Why else would Michael Fennelly have been picked for the All-Ireland semi-final against Waterford when, by Cody’s own admission, he had done no hurling training?
John Power lost out as a result. Richie Hogan too was given up until the eve of that game to get himself right.
Oh how that liberty and the accommodation afforded to Fennelly paid off.
But Cody’s had to adapt this year. More allowances than usual have had to be made. He would contest the scant use of his bench compared to previous years isn’t a reflection of the squad at his disposal and yet the call to reintroduce Fennelly, plagued by back problems, seemed to go against all that we have heard about Kilkenny through Cody’s time: that teams are chosen on the basis of training.
“Well I mean you pick teams on training, you pick teams on what’s in front of you,” says Cody.
“He (Fennelly) had done very little hurling but he had trained. All any player can do is do what you’re capable of doing from an injury point of view or whatever else is stopping you. Injury was stopping him taking part in all the hurling sessions. He did a lot of physical training, running, gym work, all of that. He got himself to the stage,‘now, I can go, I can play’.

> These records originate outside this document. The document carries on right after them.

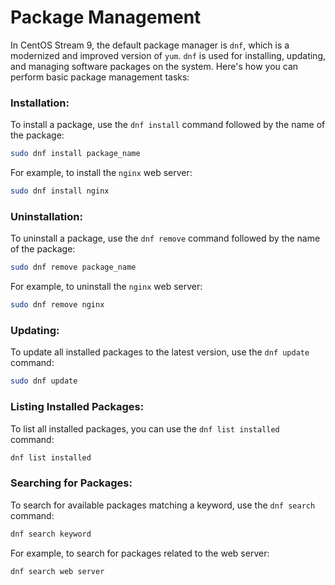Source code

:# Package Management

In CentOS Stream 9, the default package manager is `dnf`, which is a modernized and improved version of `yum`. `dnf` is used for installing, updating, and managing software packages on the system. Here's how you can perform basic package management tasks:

### Installation:

To install a package, use the `dnf install` command followed by the name of the package:

```bash
sudo dnf install package_name
```

For example, to install the `nginx` web server:

```bash
sudo dnf install nginx
```

### Uninstallation:

To uninstall a package, use the `dnf remove` command followed by the name of the package:

```bash
sudo dnf remove package_name
```

For example, to uninstall the `nginx` web server:

```bash
sudo dnf remove nginx
```

### Updating:

To update all installed packages to the latest version, use the `dnf update` command:

```bash
sudo dnf update
```

### Listing Installed Packages:

To list all installed packages, you can use the `dnf list installed` command:

```bash
dnf list installed
```

### Searching for Packages:

To search for available packages matching a keyword, use the `dnf search` command:

```bash
dnf search keyword
```

For example, to search for packages related to the web server:

```bash
dnf search web server
```
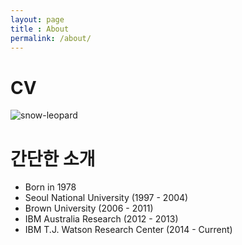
 ```yaml
---
layout: page
title : About
permalink: /about/
---
```


# CV

![snow-leopard](../imgs/Snow_Leopard_1.jpg)

# 간단한 소개

- Born in 1978
- Seoul National University (1997 - 2004)
- Brown University (2006 - 2011)
- IBM Australia Research (2012 - 2013)
- IBM T.J. Watson Research Center (2014 - Current)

“He had an injury that was just so difficult to shake off and then you make a judgment call on what you see in front of you and how focused the player is, how ready the player is. It was just jumping out of him how focused he was and how ready he was. Had he the fitness levels to do it? He proved he had and that was the judgment call that was made because of those things.”
Hogan couldn’t walk on the Friday before the Waterford game but was more than fit to start as he proved. He was given special dispensation to travel to Dublin ahead of the rest of the players the day before the game to aid his recovery from a back problem. But he had only been injured the previous weekend so allowances are part and parcel of whatever is needed,” maintains Cody.
“You can call them allowances or judgment calls but you judge each situation on its merits and each player on his merits as well. The same way as you make a decision sometimes not to start a player, sometimes you make a decision to start a player and that’s the way it works out.
“Myself and the three lads (Michael Dempsey, James McGarry, Derek Lyng) pick the team. We are the only ones whose call is going to be tested.”
Cody knows about the theory that Kilkenny don’t have the same resources this year as they have done in previous All-Ireland-winning seasons. Across the two crucial Division 1A games against Clare, he used the bench on three occasions. In the Leinster final win over Galway, he used three substitutes. In beating Waterford, Power was the only used replacement and he came on in the 67th minute.
There is a lingering doubt about trust but Cody rejects it. “That’s the perception that’s out there. I wouldn’t agree with it all. We used a huge amount of players in the league, we had injuries around the clock almost. You take the last day — Jackie (Tyrrell) went, and the previous day, literally the day before the game, Michael Fennelly was ruled out.
“The Wexford game, literally two days before or the day before, Colin (Fennelly) was ruled out.
“That’s been part and parcel of it and our bench has been used. To be honest about it, Richie Power hasn’t been able to play, he’d obviously be a player considered a first-team player and rightly so.
“So the bench has been tested, the panel has been tested the whole time. I would have a huge confidence in our panel. Between now (and the All- Ireland final), I’d hate to see it from a player (that he was injured), I’d love to have everyone available, but regardless of what way it pans out, I will have a huge confidence in whoever will step in there.”